This article was produced by Olswang LLP, which joined with CMS on 1 May 2017.
At first glance, in the context of Section 104(2) of the Housing Grants, Construction and Regeneration Act 1996 (“HGCRA”), deciding whether you have a construction contract seems fairly clear. Architectural work, building and engineering are all examples of “construction operations” which fall under the definition of a construction contract according to HGCRA and which are caught by certain of its mandatory requirements. However, there are nuances pertaining to the interpretation of HGCRA, such as when an act should be described as a construction operation, which case law has failed to unravel.

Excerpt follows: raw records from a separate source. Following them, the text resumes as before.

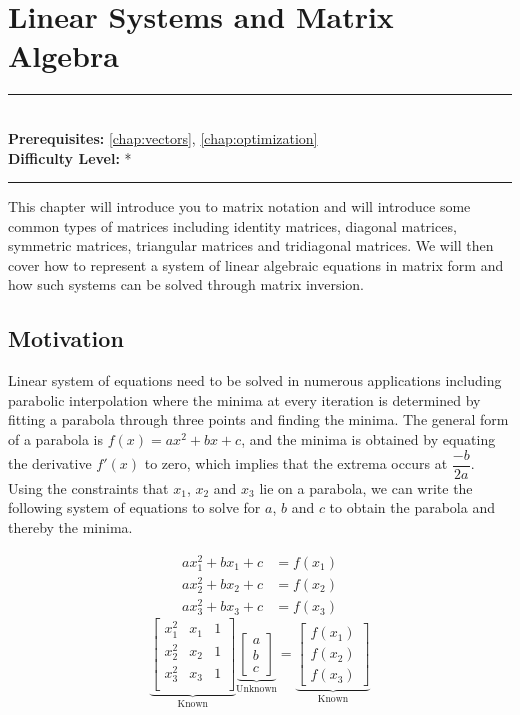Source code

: \documentclass[book.tex]{subfiles}
\begin{document}
\chapter{Linear Systems and Matrix Algebra}
\label{chap:linear_systems}
\noindent\rule{11cm}{0.4pt} \\
\textbf{Prerequisites:} \autoref{chap:vectors}, \autoref{chap:optimization} \\
\textbf{Difficulty Level:} * \\
\noindent\rule{11cm}{0.4pt}
\vspace{5mm}

This chapter will introduce you to matrix notation and will introduce some common types of matrices including identity matrices, diagonal matrices, symmetric matrices, triangular matrices and tridiagonal matrices. We will then cover how to represent a system of linear algebraic equations in matrix form and how such systems can be solved through matrix inversion.

\section{Motivation}

Linear system of equations need to be solved in numerous applications including parabolic interpolation where the minima at every iteration is determined by fitting a parabola through three points and finding the minima. The general form of a parabola is  $f(x) = ax^2+bx+c$, and the minima is obtained by equating the derivative $f'(x)$ to zero, which implies that the extrema occurs at $\dfrac{-b}{2a}$.  Using the constraints that $x_1$, $x_2$ and $x_3$ lie on a parabola, we can write the following system of equations to solve for $a$, $b$ and $c$ to obtain the parabola and thereby the minima.

\begin{align}
ax_1^2 + bx_1 + c &= f(x_1)\\
ax_2^2 + bx_2 + c &= f(x_2)\\
ax_3^2 + bx_3 + c &= f(x_3)
\end{align}
\[	
\underbrace{
	\begin{bmatrix}
	x_1^2 & x_1 & 1 \\
	x_2^2 & x_2 & 1 \\
	x_3^2 & x_3 & 1 \\
	\end{bmatrix}}_{\text{Known}}
\underbrace{
	\begin{bmatrix}
	a\\
	b\\
	c
	\end{bmatrix}}_{\text{Unknown}} = 
\underbrace{
	\begin{bmatrix}
	f(x_1)\\
	f(x_2)\\
	f(x_3)
	\end{bmatrix}}_{\text{Known}}
\]
\end{document}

A current point of controversy relates to collateral warranties. A construction contract is subject to adjudication as a means of dealing with disputes. The recent ruling in Parkwood Leisure Ltd v Laing O’Rourke Wales and West Ltd sought to establish whether, for the purposes of referral to adjudication, a collateral warranty can be described as a “construction contract”. You might be forgiven for assuming that, because construction contracts are defined as contracts for the carrying out of construction operations, a collateral warranty cannot be a construction contract, because it offers the beneficiary no control over how the works are completed, or whether they are completed at all in the event of termination of the underlying contract. However, Parkwood argues that, if the collateral warranties are entered into before practical completion, they will constitute a construction contract. This means that, quite aside from ascertaining whether the collateral warranty pertains to “construction operations”, the timing of entry into the warranty becomes a live wire and, going forward, negotiations surrounding collateral warranties are likely to be prolonged.
In summary, if you’re giving a collateral warranty, you need to choose your words and timing carefully if you want to avoid the threat of statutory adjudication.